=== Section Start ===

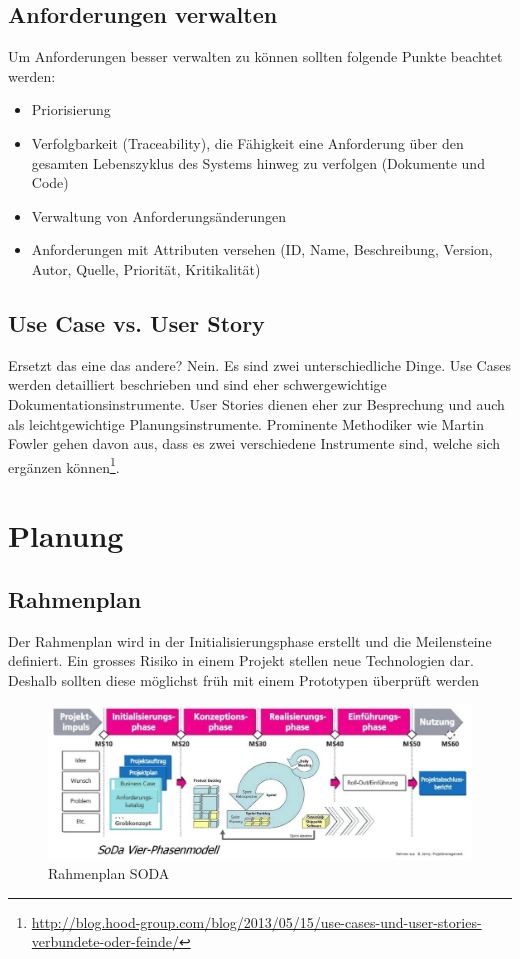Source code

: \subsection{Anforderungen verwalten}

Um Anforderungen besser verwalten zu können sollten folgende Punkte beachtet werden:
\begin{itemize}
	\item Priorisierung
	\item Verfolgbarkeit (Traceability), die Fähigkeit eine Anforderung über den gesamten Lebenszyklus des Systems hinweg zu verfolgen (Dokumente und Code)
	\item Verwaltung von Anforderungsänderungen
	\item Anforderungen mit Attributen versehen (ID, Name, Beschreibung, Version, Autor, Quelle, Priorität, Kritikalität) 
\end{itemize}

\subsection{Use Case vs. User Story}
Ersetzt das eine das andere? Nein. Es sind zwei unterschiedliche Dinge. Use Cases werden detailliert beschrieben und sind eher schwergewichtige Dokumentationsinstrumente. User Stories dienen eher zur Besprechung und auch als leichtgewichtige Planungsinstrumente. Prominente Methodiker wie Martin Fowler gehen davon aus, dass es zwei verschiedene Instrumente sind, welche sich ergänzen können\footnote{\href{http://blog.hood-group.com/blog/2013/05/15/use-cases-und-user-stories-verbundete-oder-feinde/}{http://blog.hood-group.com/blog/2013/05/15/use-cases-und-user-stories-verbundete-oder-feinde/}}.

\section{Planung}

\subsection{Rahmenplan}

Der Rahmenplan wird in der Initialisierungsphase erstellt und die Meilensteine definiert. Ein grosses Risiko in einem Projekt stellen neue Technologien dar. Deshalb sollten diese möglichst früh mit einem Prototypen überprüft werden

\begin{figure}[h!]
\centering
\includegraphics[width=0.8\linewidth]{fig/rahmenplan}
\caption{Rahmenplan SODA}
\label{fig:rahmenplan}
\end{figure}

=== Section End ===

Task requirements
Pull out every line in the data above that has the word "subsection".

Your response
: \subsection{Anforderungen verwalten}
\subsection{Use Case vs. User Story}
\subsection{Rahmenplan}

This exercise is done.